■ **What needs to be done**
Below are the records. List every line holding the word "fall".

○ ○ ○ ○ ○ ○ ○

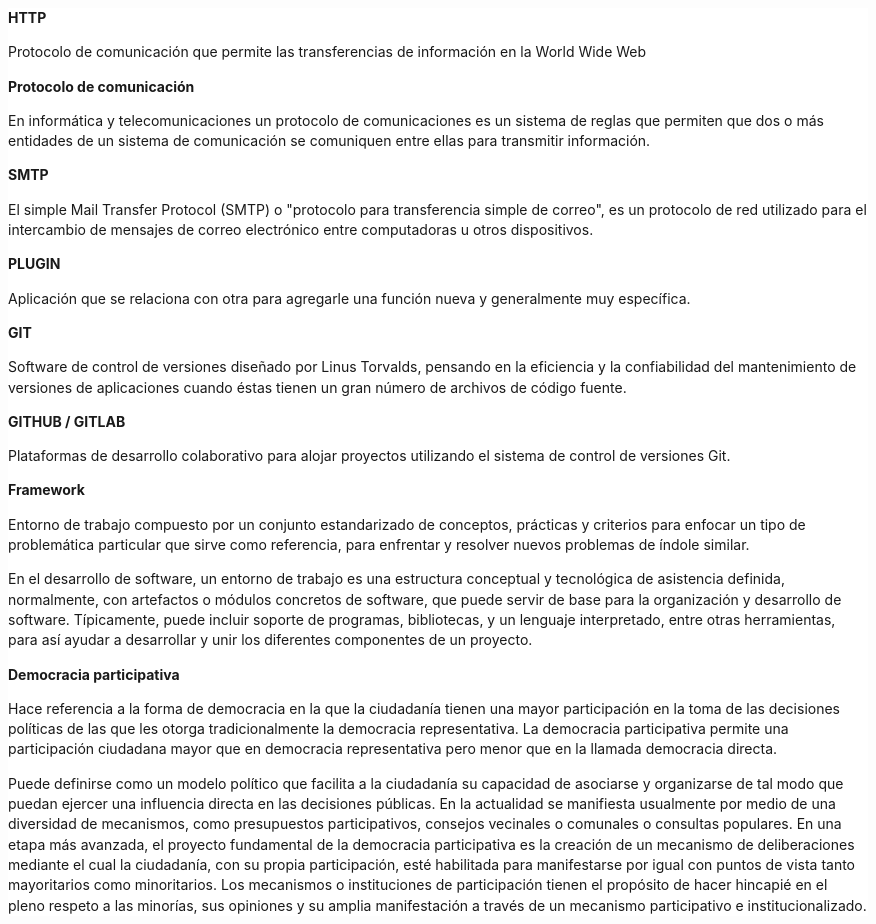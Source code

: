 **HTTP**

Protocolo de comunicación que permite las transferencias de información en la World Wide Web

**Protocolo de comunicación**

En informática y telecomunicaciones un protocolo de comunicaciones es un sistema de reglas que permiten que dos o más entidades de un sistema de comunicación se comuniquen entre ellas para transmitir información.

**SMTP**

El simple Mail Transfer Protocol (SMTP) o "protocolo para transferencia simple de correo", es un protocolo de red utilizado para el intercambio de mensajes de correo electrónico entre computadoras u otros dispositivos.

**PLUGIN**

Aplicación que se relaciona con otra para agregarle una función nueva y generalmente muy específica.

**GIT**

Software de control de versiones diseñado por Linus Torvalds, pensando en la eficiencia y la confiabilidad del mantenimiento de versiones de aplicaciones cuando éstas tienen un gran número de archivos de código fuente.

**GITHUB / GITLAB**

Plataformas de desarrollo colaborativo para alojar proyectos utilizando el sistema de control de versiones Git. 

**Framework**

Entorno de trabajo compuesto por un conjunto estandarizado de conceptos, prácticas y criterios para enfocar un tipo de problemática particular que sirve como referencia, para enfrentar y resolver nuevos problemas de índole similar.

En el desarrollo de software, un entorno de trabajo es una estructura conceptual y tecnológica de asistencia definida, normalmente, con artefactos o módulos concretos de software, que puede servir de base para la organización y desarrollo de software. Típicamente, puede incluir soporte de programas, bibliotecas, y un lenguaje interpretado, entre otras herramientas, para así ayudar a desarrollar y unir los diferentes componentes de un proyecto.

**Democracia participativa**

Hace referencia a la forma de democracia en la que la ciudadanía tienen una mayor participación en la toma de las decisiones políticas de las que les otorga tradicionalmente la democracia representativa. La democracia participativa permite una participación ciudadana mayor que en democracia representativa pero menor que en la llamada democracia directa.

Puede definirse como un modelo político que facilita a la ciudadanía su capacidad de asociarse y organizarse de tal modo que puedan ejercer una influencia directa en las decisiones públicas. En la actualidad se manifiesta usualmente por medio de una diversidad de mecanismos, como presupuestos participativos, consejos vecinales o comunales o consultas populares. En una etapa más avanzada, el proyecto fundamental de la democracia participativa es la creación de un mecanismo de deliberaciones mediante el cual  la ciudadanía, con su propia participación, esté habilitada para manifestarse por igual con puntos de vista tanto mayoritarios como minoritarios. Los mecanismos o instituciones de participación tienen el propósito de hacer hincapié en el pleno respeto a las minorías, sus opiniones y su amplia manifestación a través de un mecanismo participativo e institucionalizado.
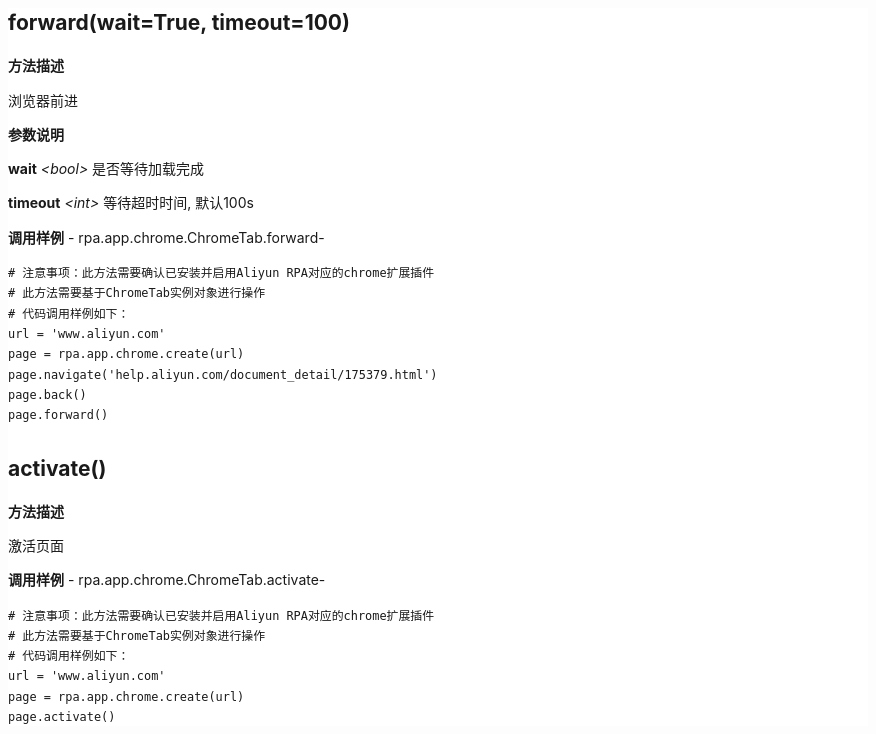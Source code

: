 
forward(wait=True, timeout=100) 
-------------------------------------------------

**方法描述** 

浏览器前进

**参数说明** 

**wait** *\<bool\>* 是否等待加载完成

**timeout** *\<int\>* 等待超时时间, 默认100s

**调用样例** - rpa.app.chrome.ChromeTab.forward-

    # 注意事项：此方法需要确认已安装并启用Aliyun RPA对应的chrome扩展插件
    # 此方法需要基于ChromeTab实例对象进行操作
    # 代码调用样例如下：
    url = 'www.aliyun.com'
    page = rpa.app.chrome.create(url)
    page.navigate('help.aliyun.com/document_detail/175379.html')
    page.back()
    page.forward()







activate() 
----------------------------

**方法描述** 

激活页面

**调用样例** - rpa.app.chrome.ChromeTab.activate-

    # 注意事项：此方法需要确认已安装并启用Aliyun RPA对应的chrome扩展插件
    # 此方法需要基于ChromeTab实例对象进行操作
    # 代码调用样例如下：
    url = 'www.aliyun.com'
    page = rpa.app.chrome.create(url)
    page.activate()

○ ○ ○ ○ ○ ○ ○

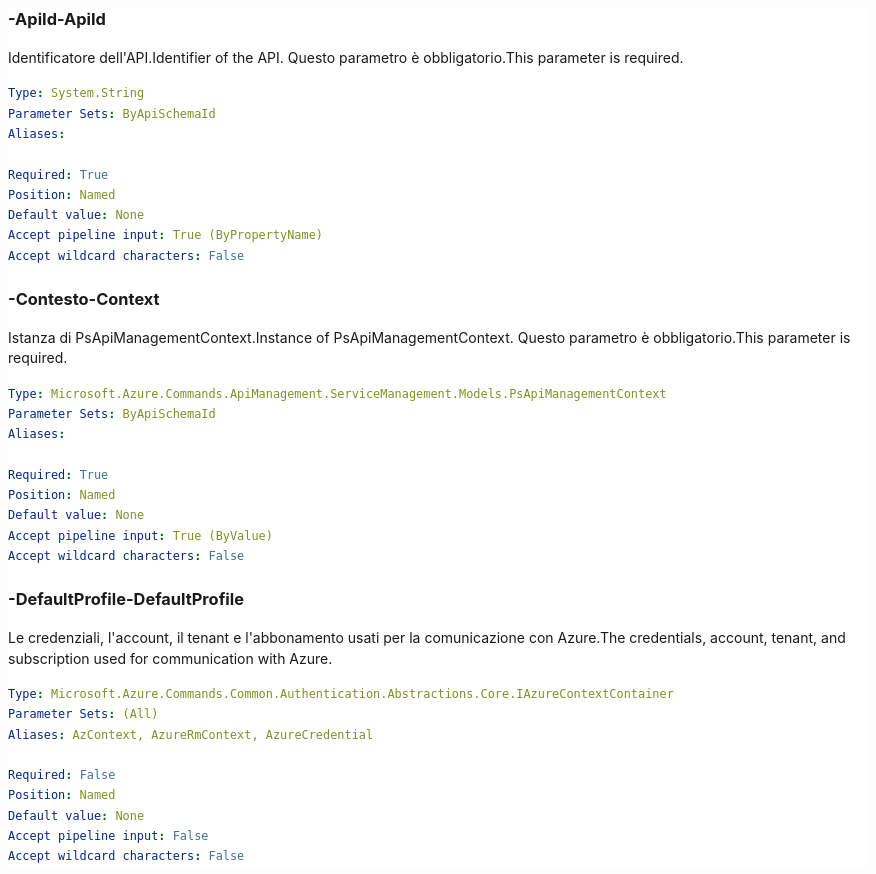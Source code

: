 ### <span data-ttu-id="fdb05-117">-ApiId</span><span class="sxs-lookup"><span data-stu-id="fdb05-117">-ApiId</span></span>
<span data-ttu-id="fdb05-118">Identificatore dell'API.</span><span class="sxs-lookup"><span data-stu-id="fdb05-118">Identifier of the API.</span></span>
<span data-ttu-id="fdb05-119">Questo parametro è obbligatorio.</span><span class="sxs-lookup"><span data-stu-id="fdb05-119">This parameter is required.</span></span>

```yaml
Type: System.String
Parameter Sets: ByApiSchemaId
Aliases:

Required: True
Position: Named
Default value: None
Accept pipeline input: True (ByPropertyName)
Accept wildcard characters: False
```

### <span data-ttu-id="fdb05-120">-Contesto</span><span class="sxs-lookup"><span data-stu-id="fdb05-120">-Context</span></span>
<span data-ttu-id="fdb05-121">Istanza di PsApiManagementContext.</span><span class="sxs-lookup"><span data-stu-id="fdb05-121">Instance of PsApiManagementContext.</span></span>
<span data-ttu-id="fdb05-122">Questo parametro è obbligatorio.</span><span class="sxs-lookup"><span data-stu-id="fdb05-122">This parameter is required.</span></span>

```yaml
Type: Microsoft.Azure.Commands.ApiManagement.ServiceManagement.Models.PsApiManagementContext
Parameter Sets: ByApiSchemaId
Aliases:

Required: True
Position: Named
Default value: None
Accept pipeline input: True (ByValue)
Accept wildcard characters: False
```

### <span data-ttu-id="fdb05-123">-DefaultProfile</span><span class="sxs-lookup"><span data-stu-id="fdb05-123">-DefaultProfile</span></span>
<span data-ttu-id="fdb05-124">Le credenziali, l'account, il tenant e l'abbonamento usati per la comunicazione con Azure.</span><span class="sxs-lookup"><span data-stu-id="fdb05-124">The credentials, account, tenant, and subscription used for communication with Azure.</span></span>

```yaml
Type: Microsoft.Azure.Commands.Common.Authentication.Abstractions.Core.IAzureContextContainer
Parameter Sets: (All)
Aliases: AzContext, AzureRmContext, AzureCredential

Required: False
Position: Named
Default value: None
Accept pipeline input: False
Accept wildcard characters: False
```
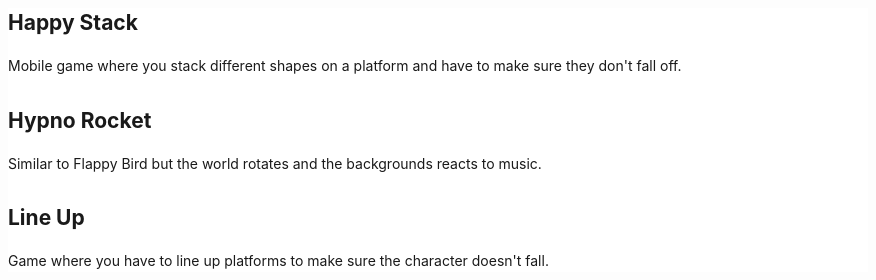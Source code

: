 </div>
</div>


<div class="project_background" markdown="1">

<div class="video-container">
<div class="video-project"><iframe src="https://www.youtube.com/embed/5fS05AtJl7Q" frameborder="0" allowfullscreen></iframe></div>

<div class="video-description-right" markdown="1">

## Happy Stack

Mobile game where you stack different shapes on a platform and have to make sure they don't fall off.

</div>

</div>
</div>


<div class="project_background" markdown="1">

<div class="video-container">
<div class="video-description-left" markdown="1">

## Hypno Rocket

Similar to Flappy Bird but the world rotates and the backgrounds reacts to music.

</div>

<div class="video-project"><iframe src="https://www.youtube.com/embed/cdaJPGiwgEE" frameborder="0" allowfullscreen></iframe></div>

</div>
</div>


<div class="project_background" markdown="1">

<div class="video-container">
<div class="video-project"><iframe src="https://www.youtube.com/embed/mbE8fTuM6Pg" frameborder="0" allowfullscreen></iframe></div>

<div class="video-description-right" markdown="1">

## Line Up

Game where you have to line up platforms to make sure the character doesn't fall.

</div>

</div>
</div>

○ ○ ○ ○ ○ ○ ○

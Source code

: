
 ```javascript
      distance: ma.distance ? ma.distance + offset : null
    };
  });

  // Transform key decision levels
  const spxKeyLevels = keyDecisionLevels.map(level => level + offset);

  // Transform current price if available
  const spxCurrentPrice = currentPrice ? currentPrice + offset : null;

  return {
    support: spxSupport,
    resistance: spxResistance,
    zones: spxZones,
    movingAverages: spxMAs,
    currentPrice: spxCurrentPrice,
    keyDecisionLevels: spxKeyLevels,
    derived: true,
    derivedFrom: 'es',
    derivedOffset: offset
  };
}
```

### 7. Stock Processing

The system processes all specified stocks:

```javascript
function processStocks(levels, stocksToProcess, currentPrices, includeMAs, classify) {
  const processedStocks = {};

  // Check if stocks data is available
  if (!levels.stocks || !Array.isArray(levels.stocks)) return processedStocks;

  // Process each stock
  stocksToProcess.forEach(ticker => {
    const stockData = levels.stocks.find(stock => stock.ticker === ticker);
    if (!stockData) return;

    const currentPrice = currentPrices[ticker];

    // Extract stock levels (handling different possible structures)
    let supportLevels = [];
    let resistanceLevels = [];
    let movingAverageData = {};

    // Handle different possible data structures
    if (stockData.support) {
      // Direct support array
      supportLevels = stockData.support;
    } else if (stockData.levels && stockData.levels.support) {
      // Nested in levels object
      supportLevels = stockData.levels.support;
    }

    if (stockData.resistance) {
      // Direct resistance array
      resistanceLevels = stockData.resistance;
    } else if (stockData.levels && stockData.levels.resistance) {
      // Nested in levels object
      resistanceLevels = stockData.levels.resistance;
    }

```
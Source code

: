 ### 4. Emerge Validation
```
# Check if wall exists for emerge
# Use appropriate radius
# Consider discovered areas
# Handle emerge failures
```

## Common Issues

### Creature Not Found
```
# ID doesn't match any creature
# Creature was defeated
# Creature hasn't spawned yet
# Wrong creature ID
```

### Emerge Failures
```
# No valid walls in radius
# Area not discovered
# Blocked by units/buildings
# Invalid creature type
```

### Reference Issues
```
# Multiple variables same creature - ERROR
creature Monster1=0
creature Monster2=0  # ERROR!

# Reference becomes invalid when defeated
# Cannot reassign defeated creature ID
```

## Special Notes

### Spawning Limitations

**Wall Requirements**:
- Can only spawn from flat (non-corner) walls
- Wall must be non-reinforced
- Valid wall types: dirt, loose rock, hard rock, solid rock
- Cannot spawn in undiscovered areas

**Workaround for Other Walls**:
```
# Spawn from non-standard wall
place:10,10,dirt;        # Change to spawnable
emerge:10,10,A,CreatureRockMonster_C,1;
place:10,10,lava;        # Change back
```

○ ○ ○ ○ ○ ○ ○

■ **Answer to this task**
Mobile game where you stack different shapes on a platform and have to make sure they don't fall off.
Game where you have to line up platforms to make sure the character doesn't fall.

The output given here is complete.